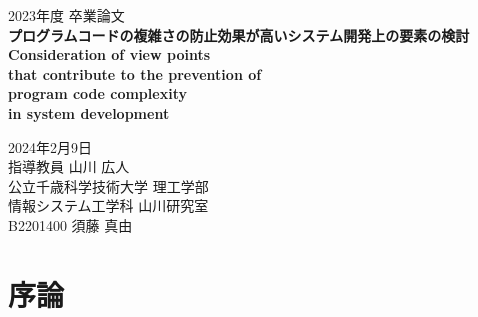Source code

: \documentclass[12pt, a4paper]{jreport}
\begin{document}
    \thispagestyle{empty}
    \begin{center}

        \vspace{20mm}
        {\Large\noindent 2023年度 卒業論文}\\
        \vspace{40mm}
        {\huge\noindent\textbf{プログラムコードの複雑さの防止効果が高いシステム開発上の要素の検討}}\\
        \medskip
        \vspace{\baselineskip}
        {\LARGE\noindent\textbf{Consideration of view points}}\\
        \medskip
        {\LARGE\noindent\textbf{that contribute to the prevention of}}\\
        \medskip
        {\LARGE\noindent\textbf{program code complexity}}\\
        \medskip
        {\LARGE\noindent\textbf{in system development}}\\
        \vspace{40mm}

        {\Large\noindent
        2024年2月9日\\
        \vspace{\baselineskip}
        指導教員 山川 広人   \\
        \vspace{\baselineskip}
        公立千歳科学技術大学 理工学部\\
        情報システム工学科 山川研究室\\
        \vspace{\baselineskip}
        B2201400 須藤 真由 \\
        }
        \vspace{40mm}

    \end{center}
    \tableofcontents
    \chapter{序論}
\end{document}

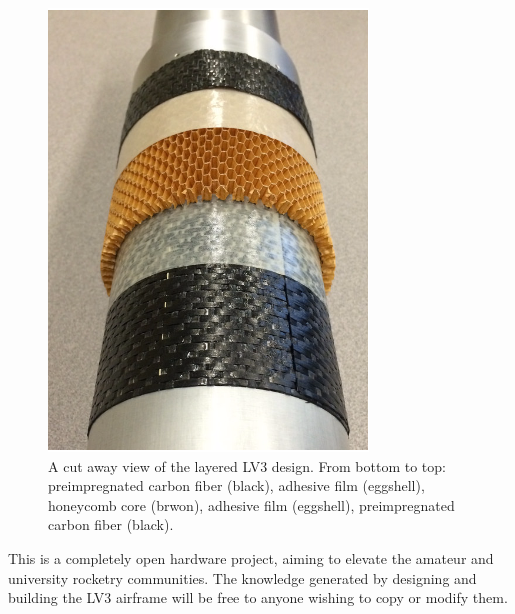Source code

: \documentclass{aiaa-tc}%
\begin{document}
\begin{figure}
\centering
\includegraphics[width=\linewidth]{img/layers.png}
\caption{A cut away view of the layered LV3 design. From bottom to top: preimpregnated carbon fiber (black), adhesive film (eggshell), honeycomb core (brwon), adhesive film (eggshell), preimpregnated carbon fiber (black).}
\label{fig:layers}
\end{figure}

This is a completely open hardware project, aiming to elevate the amateur and university rocketry communities. The knowledge generated by designing and building the LV3 airframe will be free to anyone wishing to copy or modify them. 
\end{document}
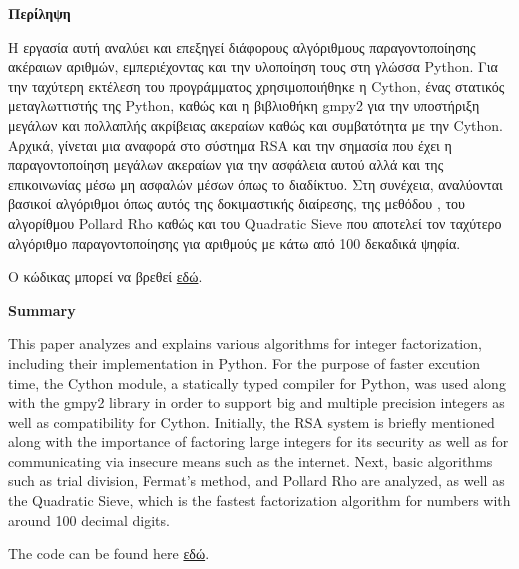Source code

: \documentclass[12pt]{article}
\numberwithin{equation}{section}
\newcommand\blankpage{%
    \null
    \thispagestyle{empty}%
    \addtocounter{page}{-1}%
    \newpage}
\newcommand{\lt}{\latintext}
\begin{document}
\tableofcontents

\clearpage

\blankpage

\begin{center}
    {\textbf{\Large{Περίληψη}}}
\end{center}
\vspace{0.5cm}

Η εργασία αυτή αναλύει και επεξηγεί διάφορους αλγόριθμους παραγοντοποίησης ακέραιων αριθμών, εμπεριέχοντας και την υλοποίηση τους στη γλώσσα Python. Για την ταχύτερη εκτέλεση του προγράμματος χρησιμοποιήθηκε η Cython, ένας στατικός μεταγλωττιστής της Python, καθώς και η βιβλιοθήκη gmpy2 για την υποστήριξη μεγάλων και πολλαπλής ακρίβειας ακεραίων καθώς και συμβατότητα με την Cython.  Αρχικά, γίνεται μια αναφορά στο σύστημα RSA και την σημασία που έχει η παραγοντοποίηση μεγάλων ακεραίων για την ασφάλεια αυτού αλλά και της επικοινωνίας μέσω μη ασφαλών μέσων όπως το διαδίκτυο. Στη συνέχεια, αναλύονται βασικοί αλγόριθμοι  όπως αυτός της δοκιμαστικής διαίρεσης, της μεθόδου \lt{Fermat}, του αλγορίθμου Pollard Rho καθώς και του Quadratic Sieve που αποτελεί τον ταχύτερο αλγόριθμο παραγοντοποίησης για αριθμούς με κάτω από 100 δεκαδικά ψηφία.

Ο κώδικας μπορεί να βρεθεί \href{https://github.com/inco0/Factorization}{εδώ}.

\newpage

\begin{center}
    {\textbf{\Large{Summary}}}
\end{center}
\vspace{0.5cm}


This paper analyzes and explains various algorithms for integer factorization, including their implementation in Python. For the purpose of faster excution time, the Cython module, a statically typed compiler for Python, was used along with the gmpy2 library in order to support big and multiple precision integers as well as compatibility for Cython. Initially, the RSA system is briefly mentioned along with the importance of factoring large integers for its security as well as for communicating via insecure means such as the internet. Next, basic algorithms such as trial division, Fermat's method, and Pollard Rho are analyzed, as well as the Quadratic Sieve, which is the fastest factorization algorithm for numbers with around 100 decimal digits.

The code can be found here \href{https://github.com/inco0/Factorization}{εδώ}.
\end{document}
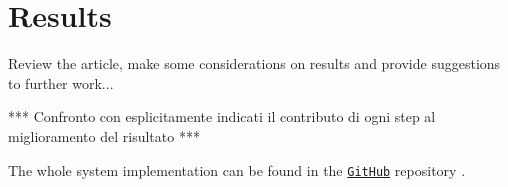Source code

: \section{Results}\label{section:results}
    Review the article, make some considerations on results and provide suggestions to further work...

    *** Confronto con esplicitamente indicati il contributo di ogni step al miglioramento del risultato ***

    The whole system implementation can be found in the \href{https://github.com/antonioterpin/wavelet_ml}{\texttt{GitHub}} repository \cite{antonioterpin:github}.

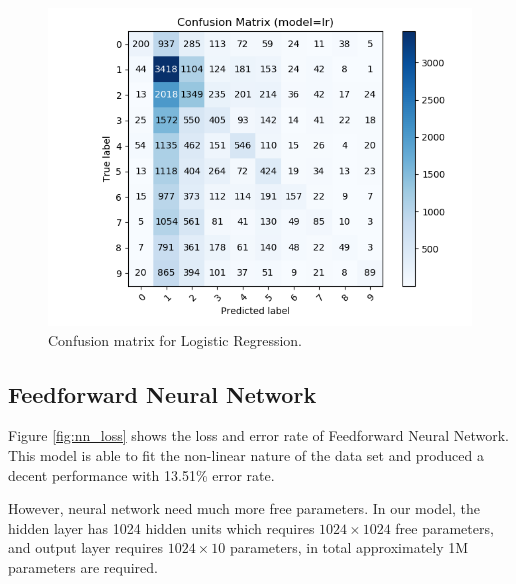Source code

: \documentclass[journal]{IEEEtran}
\begin{document}
\begin{figure}[htb]
\includegraphics[width=\linewidth]{images/lr-cm.png}
\caption{Confusion matrix for Logistic Regression.}\label{fig:lr_cm}
\end{figure}

\subsection{Feedforward Neural Network}

Figure \ref{fig:nn_loss} shows the loss and error rate of Feedforward Neural Network. This model is able to fit the non-linear nature of the data set and produced a decent performance with 13.51\% error rate.

However, neural network need much more free parameters.
In our model, the hidden layer has 1024 hidden units which requires $1024 \times 1024$ free parameters, and output layer requires $1024 \times 10$ parameters, in total approximately 1M parameters are required.
\end{document}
=-=-=-=-=
Keep every word of the records exact as you write them out, but drop the pictures.

Source code

: \documentclass[12pt, a4paper]{jreport}
\begin{document}
    \thispagestyle{empty}
    \begin{center}

        \vspace{20mm}
        {\Large\noindent 2023年度 卒業論文}\\
        \vspace{40mm}
        {\huge\noindent\textbf{プログラムコードの複雑さの防止効果が高いシステム開発上の要素の検討}}\\
        \medskip
        \vspace{\baselineskip}
        {\LARGE\noindent\textbf{Consideration of view points}}\\
        \medskip
        {\LARGE\noindent\textbf{that contribute to the prevention of}}\\
        \medskip
        {\LARGE\noindent\textbf{program code complexity}}\\
        \medskip
        {\LARGE\noindent\textbf{in system development}}\\
        \vspace{40mm}

        {\Large\noindent
        2024年2月9日\\
        \vspace{\baselineskip}
        指導教員 山川 広人   \\
        \vspace{\baselineskip}
        公立千歳科学技術大学 理工学部\\
        情報システム工学科 山川研究室\\
        \vspace{\baselineskip}
        B2201400 須藤 真由 \\
        }
        \vspace{40mm}

    \end{center}
    \tableofcontents
    \chapter{序論}
\end{document}

Source code

: \documentclass{aiaa-tc}%
\begin{document}
\begin{figure}
\centering
\includegraphics[width=\linewidth]{img/layers.png}
\caption{A cut away view of the layered LV3 design. From bottom to top: preimpregnated carbon fiber (black), adhesive film (eggshell), honeycomb core (brwon), adhesive film (eggshell), preimpregnated carbon fiber (black).}
\label{fig:layers}
\end{figure}

This is a completely open hardware project, aiming to elevate the amateur and university rocketry communities. The knowledge generated by designing and building the LV3 airframe will be free to anyone wishing to copy or modify them. 
\end{document}
Source code

: \documentclass[12pt]{article}
\numberwithin{equation}{section}
\newcommand\blankpage{%
    \null
    \thispagestyle{empty}%
    \addtocounter{page}{-1}%
    \newpage}
\newcommand{\lt}{\latintext}
\begin{document}
\tableofcontents

\clearpage

\blankpage

\begin{center}
    {\textbf{\Large{Περίληψη}}}
\end{center}
\vspace{0.5cm}

Η εργασία αυτή αναλύει και επεξηγεί διάφορους αλγόριθμους παραγοντοποίησης ακέραιων αριθμών, εμπεριέχοντας και την υλοποίηση τους στη γλώσσα Python. Για την ταχύτερη εκτέλεση του προγράμματος χρησιμοποιήθηκε η Cython, ένας στατικός μεταγλωττιστής της Python, καθώς και η βιβλιοθήκη gmpy2 για την υποστήριξη μεγάλων και πολλαπλής ακρίβειας ακεραίων καθώς και συμβατότητα με την Cython.  Αρχικά, γίνεται μια αναφορά στο σύστημα RSA και την σημασία που έχει η παραγοντοποίηση μεγάλων ακεραίων για την ασφάλεια αυτού αλλά και της επικοινωνίας μέσω μη ασφαλών μέσων όπως το διαδίκτυο. Στη συνέχεια, αναλύονται βασικοί αλγόριθμοι  όπως αυτός της δοκιμαστικής διαίρεσης, της μεθόδου \lt{Fermat}, του αλγορίθμου Pollard Rho καθώς και του Quadratic Sieve που αποτελεί τον ταχύτερο αλγόριθμο παραγοντοποίησης για αριθμούς με κάτω από 100 δεκαδικά ψηφία.

Ο κώδικας μπορεί να βρεθεί \href{https://github.com/inco0/Factorization}{εδώ}.

\newpage

\begin{center}
    {\textbf{\Large{Summary}}}
\end{center}
\vspace{0.5cm}


This paper analyzes and explains various algorithms for integer factorization, including their implementation in Python. For the purpose of faster excution time, the Cython module, a statically typed compiler for Python, was used along with the gmpy2 library in order to support big and multiple precision integers as well as compatibility for Cython. Initially, the RSA system is briefly mentioned along with the importance of factoring large integers for its security as well as for communicating via insecure means such as the internet. Next, basic algorithms such as trial division, Fermat's method, and Pollard Rho are analyzed, as well as the Quadratic Sieve, which is the fastest factorization algorithm for numbers with around 100 decimal digits.

The code can be found here \href{https://github.com/inco0/Factorization}{εδώ}.
\end{document}
Source code

: \section{Results}\label{section:results}
    Review the article, make some considerations on results and provide suggestions to further work...

    *** Confronto con esplicitamente indicati il contributo di ogni step al miglioramento del risultato ***

    The whole system implementation can be found in the \href{https://github.com/antonioterpin/wavelet_ml}{\texttt{GitHub}} repository \cite{antonioterpin:github}.

Source code

: \documentclass[journal]{IEEEtran}
\begin{document}
\begin{figure}[htb]
\includegraphics[width=\linewidth]{images/lr-cm.png}
\caption{Confusion matrix for Logistic Regression.}\label{fig:lr_cm}
\end{figure}

\subsection{Feedforward Neural Network}

Figure \ref{fig:nn_loss} shows the loss and error rate of Feedforward Neural Network. This model is able to fit the non-linear nature of the data set and produced a decent performance with 13.51\% error rate.

However, neural network need much more free parameters.
In our model, the hidden layer has 1024 hidden units which requires $1024 \times 1024$ free parameters, and output layer requires $1024 \times 10$ parameters, in total approximately 1M parameters are required.
\end{document}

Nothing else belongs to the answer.